> [Aim of the task]: Produce a character-for-character copy of the data below.

> [Provided records]:

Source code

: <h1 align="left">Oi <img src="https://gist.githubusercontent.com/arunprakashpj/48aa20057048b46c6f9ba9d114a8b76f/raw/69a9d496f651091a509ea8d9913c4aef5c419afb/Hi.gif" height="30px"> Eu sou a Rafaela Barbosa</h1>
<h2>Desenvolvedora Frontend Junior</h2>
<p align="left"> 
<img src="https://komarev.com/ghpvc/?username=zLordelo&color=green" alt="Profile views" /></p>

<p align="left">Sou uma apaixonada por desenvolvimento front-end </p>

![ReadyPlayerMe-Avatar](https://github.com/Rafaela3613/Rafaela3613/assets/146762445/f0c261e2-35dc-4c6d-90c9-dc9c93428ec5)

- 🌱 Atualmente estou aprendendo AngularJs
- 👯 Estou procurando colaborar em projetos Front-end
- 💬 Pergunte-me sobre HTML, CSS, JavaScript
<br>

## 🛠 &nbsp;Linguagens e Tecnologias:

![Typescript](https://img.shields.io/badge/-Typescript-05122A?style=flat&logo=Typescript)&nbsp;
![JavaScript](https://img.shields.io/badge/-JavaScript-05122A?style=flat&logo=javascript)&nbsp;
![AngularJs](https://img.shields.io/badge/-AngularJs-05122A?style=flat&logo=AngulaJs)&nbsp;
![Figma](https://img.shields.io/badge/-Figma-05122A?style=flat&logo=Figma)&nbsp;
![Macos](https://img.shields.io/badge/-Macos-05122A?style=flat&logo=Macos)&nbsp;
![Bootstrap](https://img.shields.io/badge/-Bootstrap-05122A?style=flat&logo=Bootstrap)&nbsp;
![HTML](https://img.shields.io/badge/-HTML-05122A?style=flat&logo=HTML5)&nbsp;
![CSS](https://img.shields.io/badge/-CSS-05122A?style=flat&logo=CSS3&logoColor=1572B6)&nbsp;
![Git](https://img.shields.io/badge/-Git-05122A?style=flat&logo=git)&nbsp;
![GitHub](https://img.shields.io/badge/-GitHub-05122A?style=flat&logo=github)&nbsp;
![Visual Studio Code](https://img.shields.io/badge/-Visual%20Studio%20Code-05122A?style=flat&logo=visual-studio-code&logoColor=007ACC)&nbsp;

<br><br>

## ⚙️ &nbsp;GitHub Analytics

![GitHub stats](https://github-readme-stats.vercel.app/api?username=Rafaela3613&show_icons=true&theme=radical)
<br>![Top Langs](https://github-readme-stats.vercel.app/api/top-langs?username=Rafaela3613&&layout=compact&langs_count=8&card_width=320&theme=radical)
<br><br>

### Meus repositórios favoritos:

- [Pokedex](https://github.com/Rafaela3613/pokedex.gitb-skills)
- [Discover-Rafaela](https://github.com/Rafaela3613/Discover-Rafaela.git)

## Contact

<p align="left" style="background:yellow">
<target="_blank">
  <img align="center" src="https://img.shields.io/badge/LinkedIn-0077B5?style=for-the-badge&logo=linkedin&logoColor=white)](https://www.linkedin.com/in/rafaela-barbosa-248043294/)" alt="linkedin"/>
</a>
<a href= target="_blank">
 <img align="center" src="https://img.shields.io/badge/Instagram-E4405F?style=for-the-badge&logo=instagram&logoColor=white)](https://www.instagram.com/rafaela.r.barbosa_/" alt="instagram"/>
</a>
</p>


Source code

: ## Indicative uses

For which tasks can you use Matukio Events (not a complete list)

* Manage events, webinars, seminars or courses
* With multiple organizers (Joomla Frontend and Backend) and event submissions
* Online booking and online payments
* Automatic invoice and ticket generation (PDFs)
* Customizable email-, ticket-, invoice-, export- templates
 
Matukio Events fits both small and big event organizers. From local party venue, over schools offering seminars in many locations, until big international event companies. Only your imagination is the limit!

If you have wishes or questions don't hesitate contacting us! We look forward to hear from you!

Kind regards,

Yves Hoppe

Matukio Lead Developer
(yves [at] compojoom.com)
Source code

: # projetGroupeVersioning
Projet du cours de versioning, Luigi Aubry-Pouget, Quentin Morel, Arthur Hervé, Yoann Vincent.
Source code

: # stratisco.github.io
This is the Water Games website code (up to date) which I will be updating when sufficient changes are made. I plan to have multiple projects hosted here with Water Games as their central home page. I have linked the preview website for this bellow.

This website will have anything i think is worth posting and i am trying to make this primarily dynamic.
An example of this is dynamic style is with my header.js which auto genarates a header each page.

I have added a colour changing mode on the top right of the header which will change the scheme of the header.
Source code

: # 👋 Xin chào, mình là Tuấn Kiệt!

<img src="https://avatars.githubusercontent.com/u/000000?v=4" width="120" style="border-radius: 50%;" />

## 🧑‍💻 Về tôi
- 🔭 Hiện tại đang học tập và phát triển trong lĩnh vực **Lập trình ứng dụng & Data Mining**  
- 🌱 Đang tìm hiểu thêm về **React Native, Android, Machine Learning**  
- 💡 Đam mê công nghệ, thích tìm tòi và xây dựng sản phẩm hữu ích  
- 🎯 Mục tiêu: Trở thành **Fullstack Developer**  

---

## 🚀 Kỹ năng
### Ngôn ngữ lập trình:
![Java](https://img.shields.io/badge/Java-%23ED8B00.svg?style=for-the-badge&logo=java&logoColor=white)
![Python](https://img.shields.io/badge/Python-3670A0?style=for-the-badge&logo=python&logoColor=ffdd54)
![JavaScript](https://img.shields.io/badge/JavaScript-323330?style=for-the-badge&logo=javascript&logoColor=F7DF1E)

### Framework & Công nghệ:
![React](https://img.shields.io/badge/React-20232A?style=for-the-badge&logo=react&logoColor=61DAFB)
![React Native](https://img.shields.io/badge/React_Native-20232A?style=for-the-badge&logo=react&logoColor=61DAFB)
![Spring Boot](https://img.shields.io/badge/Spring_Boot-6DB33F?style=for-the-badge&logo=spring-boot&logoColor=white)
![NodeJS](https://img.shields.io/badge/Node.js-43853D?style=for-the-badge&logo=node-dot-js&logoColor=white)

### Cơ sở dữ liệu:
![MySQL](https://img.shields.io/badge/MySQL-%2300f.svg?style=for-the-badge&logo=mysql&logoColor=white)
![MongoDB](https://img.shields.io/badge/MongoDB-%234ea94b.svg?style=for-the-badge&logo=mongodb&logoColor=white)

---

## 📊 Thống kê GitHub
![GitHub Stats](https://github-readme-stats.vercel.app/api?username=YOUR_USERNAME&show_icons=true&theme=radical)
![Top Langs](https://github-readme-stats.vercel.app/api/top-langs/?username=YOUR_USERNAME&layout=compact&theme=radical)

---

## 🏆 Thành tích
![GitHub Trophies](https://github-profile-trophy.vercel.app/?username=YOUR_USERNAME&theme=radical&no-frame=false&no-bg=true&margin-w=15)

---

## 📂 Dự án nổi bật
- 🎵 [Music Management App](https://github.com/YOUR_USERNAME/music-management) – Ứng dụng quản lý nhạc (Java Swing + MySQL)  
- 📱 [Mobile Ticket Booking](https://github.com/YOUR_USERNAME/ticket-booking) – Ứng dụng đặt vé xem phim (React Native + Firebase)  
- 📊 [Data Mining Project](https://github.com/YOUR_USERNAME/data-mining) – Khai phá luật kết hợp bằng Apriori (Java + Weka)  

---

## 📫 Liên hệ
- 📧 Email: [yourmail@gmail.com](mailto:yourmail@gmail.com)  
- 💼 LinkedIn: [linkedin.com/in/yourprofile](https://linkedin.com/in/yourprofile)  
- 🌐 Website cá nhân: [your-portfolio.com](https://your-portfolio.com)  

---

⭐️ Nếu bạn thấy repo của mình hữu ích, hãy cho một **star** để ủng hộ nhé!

> [Response area]:
Source code

: <h1 align="left">Oi <img src="https://gist.githubusercontent.com/arunprakashpj/48aa20057048b46c6f9ba9d114a8b76f/raw/69a9d496f651091a509ea8d9913c4aef5c419afb/Hi.gif" height="30px"> Eu sou a Rafaela Barbosa</h1>
<h2>Desenvolvedora Frontend Junior</h2>
<p align="left"> 
<img src="https://komarev.com/ghpvc/?username=zLordelo&color=green" alt="Profile views" /></p>

<p align="left">Sou uma apaixonada por desenvolvimento front-end </p>

![ReadyPlayerMe-Avatar](https://github.com/Rafaela3613/Rafaela3613/assets/146762445/f0c261e2-35dc-4c6d-90c9-dc9c93428ec5)

- 🌱 Atualmente estou aprendendo AngularJs
- 👯 Estou procurando colaborar em projetos Front-end
- 💬 Pergunte-me sobre HTML, CSS, JavaScript
<br>

## 🛠 &nbsp;Linguagens e Tecnologias:

![Typescript](https://img.shields.io/badge/-Typescript-05122A?style=flat&logo=Typescript)&nbsp;
![JavaScript](https://img.shields.io/badge/-JavaScript-05122A?style=flat&logo=javascript)&nbsp;
![AngularJs](https://img.shields.io/badge/-AngularJs-05122A?style=flat&logo=AngulaJs)&nbsp;
![Figma](https://img.shields.io/badge/-Figma-05122A?style=flat&logo=Figma)&nbsp;
![Macos](https://img.shields.io/badge/-Macos-05122A?style=flat&logo=Macos)&nbsp;
![Bootstrap](https://img.shields.io/badge/-Bootstrap-05122A?style=flat&logo=Bootstrap)&nbsp;
![HTML](https://img.shields.io/badge/-HTML-05122A?style=flat&logo=HTML5)&nbsp;
![CSS](https://img.shields.io/badge/-CSS-05122A?style=flat&logo=CSS3&logoColor=1572B6)&nbsp;
![Git](https://img.shields.io/badge/-Git-05122A?style=flat&logo=git)&nbsp;
![GitHub](https://img.shields.io/badge/-GitHub-05122A?style=flat&logo=github)&nbsp;
![Visual Studio Code](https://img.shields.io/badge/-Visual%20Studio%20Code-05122A?style=flat&logo=visual-studio-code&logoColor=007ACC)&nbsp;

<br><br>

## ⚙️ &nbsp;GitHub Analytics

![GitHub stats](https://github-readme-stats.vercel.app/api?username=Rafaela3613&show_icons=true&theme=radical)
<br>![Top Langs](https://github-readme-stats.vercel.app/api/top-langs?username=Rafaela3613&&layout=compact&langs_count=8&card_width=320&theme=radical)
<br><br>

### Meus repositórios favoritos:

- [Pokedex](https://github.com/Rafaela3613/pokedex.gitb-skills)
- [Discover-Rafaela](https://github.com/Rafaela3613/Discover-Rafaela.git)

## Contact

<p align="left" style="background:yellow">
<target="_blank">
  <img align="center" src="https://img.shields.io/badge/LinkedIn-0077B5?style=for-the-badge&logo=linkedin&logoColor=white)](https://www.linkedin.com/in/rafaela-barbosa-248043294/)" alt="linkedin"/>
</a>
<a href= target="_blank">
 <img align="center" src="https://img.shields.io/badge/Instagram-E4405F?style=for-the-badge&logo=instagram&logoColor=white)](https://www.instagram.com/rafaela.r.barbosa_/" alt="instagram"/>
</a>
</p>


Source code

: ## Indicative uses

For which tasks can you use Matukio Events (not a complete list)

* Manage events, webinars, seminars or courses
* With multiple organizers (Joomla Frontend and Backend) and event submissions
* Online booking and online payments
* Automatic invoice and ticket generation (PDFs)
* Customizable email-, ticket-, invoice-, export- templates
 
Matukio Events fits both small and big event organizers. From local party venue, over schools offering seminars in many locations, until big international event companies. Only your imagination is the limit!

If you have wishes or questions don't hesitate contacting us! We look forward to hear from you!

Kind regards,

Yves Hoppe

Matukio Lead Developer
(yves [at] compojoom.com)
Source code

: # projetGroupeVersioning
Projet du cours de versioning, Luigi Aubry-Pouget, Quentin Morel, Arthur Hervé, Yoann Vincent.
Source code

: # stratisco.github.io
This is the Water Games website code (up to date) which I will be updating when sufficient changes are made. I plan to have multiple projects hosted here with Water Games as their central home page. I have linked the preview website for this bellow.

This website will have anything i think is worth posting and i am trying to make this primarily dynamic.
An example of this is dynamic style is with my header.js which auto genarates a header each page.

I have added a colour changing mode on the top right of the header which will change the scheme of the header.
Source code

: # 👋 Xin chào, mình là Tuấn Kiệt!

<img src="https://avatars.githubusercontent.com/u/000000?v=4" width="120" style="border-radius: 50%;" />

## 🧑‍💻 Về tôi
- 🔭 Hiện tại đang học tập và phát triển trong lĩnh vực **Lập trình ứng dụng & Data Mining**  
- 🌱 Đang tìm hiểu thêm về **React Native, Android, Machine Learning**  
- 💡 Đam mê công nghệ, thích tìm tòi và xây dựng sản phẩm hữu ích  
- 🎯 Mục tiêu: Trở thành **Fullstack Developer**  

---

## 🚀 Kỹ năng
### Ngôn ngữ lập trình:
![Java](https://img.shields.io/badge/Java-%23ED8B00.svg?style=for-the-badge&logo=java&logoColor=white)
![Python](https://img.shields.io/badge/Python-3670A0?style=for-the-badge&logo=python&logoColor=ffdd54)
![JavaScript](https://img.shields.io/badge/JavaScript-323330?style=for-the-badge&logo=javascript&logoColor=F7DF1E)

### Framework & Công nghệ:
![React](https://img.shields.io/badge/React-20232A?style=for-the-badge&logo=react&logoColor=61DAFB)
![React Native](https://img.shields.io/badge/React_Native-20232A?style=for-the-badge&logo=react&logoColor=61DAFB)
![Spring Boot](https://img.shields.io/badge/Spring_Boot-6DB33F?style=for-the-badge&logo=spring-boot&logoColor=white)
![NodeJS](https://img.shields.io/badge/Node.js-43853D?style=for-the-badge&logo=node-dot-js&logoColor=white)

### Cơ sở dữ liệu:
![MySQL](https://img.shields.io/badge/MySQL-%2300f.svg?style=for-the-badge&logo=mysql&logoColor=white)
![MongoDB](https://img.shields.io/badge/MongoDB-%234ea94b.svg?style=for-the-badge&logo=mongodb&logoColor=white)

---

## 📊 Thống kê GitHub
![GitHub Stats](https://github-readme-stats.vercel.app/api?username=YOUR_USERNAME&show_icons=true&theme=radical)
![Top Langs](https://github-readme-stats.vercel.app/api/top-langs/?username=YOUR_USERNAME&layout=compact&theme=radical)

---

## 🏆 Thành tích
![GitHub Trophies](https://github-profile-trophy.vercel.app/?username=YOUR_USERNAME&theme=radical&no-frame=false&no-bg=true&margin-w=15)

---

## 📂 Dự án nổi bật
- 🎵 [Music Management App](https://github.com/YOUR_USERNAME/music-management) – Ứng dụng quản lý nhạc (Java Swing + MySQL)  
- 📱 [Mobile Ticket Booking](https://github.com/YOUR_USERNAME/ticket-booking) – Ứng dụng đặt vé xem phim (React Native + Firebase)  
- 📊 [Data Mining Project](https://github.com/YOUR_USERNAME/data-mining) – Khai phá luật kết hợp bằng Apriori (Java + Weka)  

---

## 📫 Liên hệ
- 📧 Email: [yourmail@gmail.com](mailto:yourmail@gmail.com)  
- 💼 LinkedIn: [linkedin.com/in/yourprofile](https://linkedin.com/in/yourprofile)  
- 🌐 Website cá nhân: [your-portfolio.com](https://your-portfolio.com)  

---

⭐️ Nếu bạn thấy repo của mình hữu ích, hãy cho một **star** để ủng hộ nhé!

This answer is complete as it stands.